Thursday 30 May 2013

Failed state Venezuela: what Cubans, Boligarchs and the Venezuelan military do to my country

If you want to know how screwed the economy of Venezuela is, you just need to read this list an European friend living in Venezuela sent me.
Butter, a luxury in Venezuela under Chavismo

There is Manchego cheese from Spain and good olive oil and black olives, also from Spain. There is French mustard. There is no maize flour [our usual maize], there is no wheat flour [our second choice], there is no margarine and no butter. Finally there is some milk and tooth paste are back. There is finally toilet paper now, available at a drugstore but only the rand Rosal, which is produced close by.

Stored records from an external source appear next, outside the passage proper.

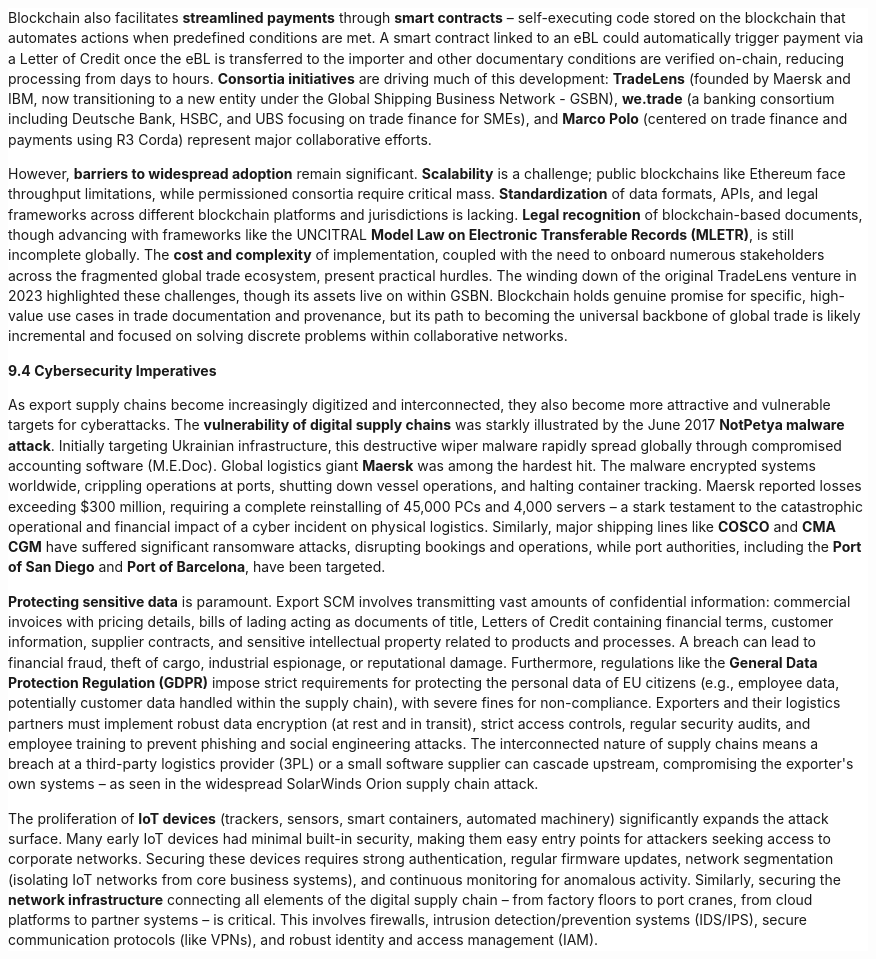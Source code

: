 Blockchain also facilitates **streamlined payments** through **smart contracts** – self-executing code stored on the blockchain that automates actions when predefined conditions are met. A smart contract linked to an eBL could automatically trigger payment via a Letter of Credit once the eBL is transferred to the importer and other documentary conditions are verified on-chain, reducing processing from days to hours. **Consortia initiatives** are driving much of this development: **TradeLens** (founded by Maersk and IBM, now transitioning to a new entity under the Global Shipping Business Network - GSBN), **we.trade** (a banking consortium including Deutsche Bank, HSBC, and UBS focusing on trade finance for SMEs), and **Marco Polo** (centered on trade finance and payments using R3 Corda) represent major collaborative efforts.

However, **barriers to widespread adoption** remain significant. **Scalability** is a challenge; public blockchains like Ethereum face throughput limitations, while permissioned consortia require critical mass. **Standardization** of data formats, APIs, and legal frameworks across different blockchain platforms and jurisdictions is lacking. **Legal recognition** of blockchain-based documents, though advancing with frameworks like the UNCITRAL **Model Law on Electronic Transferable Records (MLETR)**, is still incomplete globally. The **cost and complexity** of implementation, coupled with the need to onboard numerous stakeholders across the fragmented global trade ecosystem, present practical hurdles. The winding down of the original TradeLens venture in 2023 highlighted these challenges, though its assets live on within GSBN. Blockchain holds genuine promise for specific, high-value use cases in trade documentation and provenance, but its path to becoming the universal backbone of global trade is likely incremental and focused on solving discrete problems within collaborative networks.

**9.4 Cybersecurity Imperatives**

As export supply chains become increasingly digitized and interconnected, they also become more attractive and vulnerable targets for cyberattacks. The **vulnerability of digital supply chains** was starkly illustrated by the June 2017 **NotPetya malware attack**. Initially targeting Ukrainian infrastructure, this destructive wiper malware rapidly spread globally through compromised accounting software (M.E.Doc). Global logistics giant **Maersk** was among the hardest hit. The malware encrypted systems worldwide, crippling operations at ports, shutting down vessel operations, and halting container tracking. Maersk reported losses exceeding $300 million, requiring a complete reinstalling of 45,000 PCs and 4,000 servers – a stark testament to the catastrophic operational and financial impact of a cyber incident on physical logistics. Similarly, major shipping lines like **COSCO** and **CMA CGM** have suffered significant ransomware attacks, disrupting bookings and operations, while port authorities, including the **Port of San Diego** and **Port of Barcelona**, have been targeted.

**Protecting sensitive data** is paramount. Export SCM involves transmitting vast amounts of confidential information: commercial invoices with pricing details, bills of lading acting as documents of title, Letters of Credit containing financial terms, customer information, supplier contracts, and sensitive intellectual property related to products and processes. A breach can lead to financial fraud, theft of cargo, industrial espionage, or reputational damage. Furthermore, regulations like the **General Data Protection Regulation (GDPR)** impose strict requirements for protecting the personal data of EU citizens (e.g., employee data, potentially customer data handled within the supply chain), with severe fines for non-compliance. Exporters and their logistics partners must implement robust data encryption (at rest and in transit), strict access controls, regular security audits, and employee training to prevent phishing and social engineering attacks. The interconnected nature of supply chains means a breach at a third-party logistics provider (3PL) or a small software supplier can cascade upstream, compromising the exporter's own systems – as seen in the widespread SolarWinds Orion supply chain attack.

The proliferation of **IoT devices** (trackers, sensors, smart containers, automated machinery) significantly expands the attack surface. Many early IoT devices had minimal built-in security, making them easy entry points for attackers seeking access to corporate networks. Securing these devices requires strong authentication, regular firmware updates, network segmentation (isolating IoT networks from core business systems), and continuous monitoring for anomalous activity. Similarly, securing the **network infrastructure** connecting all elements of the digital supply chain – from factory floors to port cranes, from cloud platforms to partner systems – is critical. This involves firewalls, intrusion detection/prevention systems (IDS/IPS), secure communication protocols (like VPNs), and robust identity and access management (IAM).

You might think life is not that bad if people in another continent can afford to buy Spanish cheese. But those foreign products that are available are very expensive for the  average Venezuelan and many of the others most people need all the time. 

 As you read: things like milk or tooth paste are only available sporadically. And you have to wait in line for hours to get many products, from tooth paste to chicken. Perhaps you can find expensive Buffalo meat somewhere if you have the money.

Almost everything that should be produced in Venezuela is not produced in the country in sufficient quantities, it is subject to price controls and almost everything that is under price control in Venezuela is scarce. 

Because production is collapsing the Cuban-military government in Venezuela decides to import as much as it can from its allied countries and even from the "evil-evil" United States. It imports from allied countries often at much higher prices than the international market prices. The Venezuelan (Cuban-military) government prefers to do so than give money to the ailing Venezuelan industry.

And this is something you seldom hear from the people in Caracas: almost every other region in Venezuela is subject to constant blackouts because the electricity network is a mess. In the average city you can have a blackout every second day. Sometimes blackouts last for several minutes only, but every second time you are without electricity for two or more hours.

This seldom happened before 1998.

This is what a highly corrupt government controlled from Cuba and paralized by ideological zealotry does to Venezuela.

Governments such as Brazil won't lift a finger. They are having a wonderful time as the Venezuelan Boligarchs buy overpriced products and keeps a huge trade deficit with them.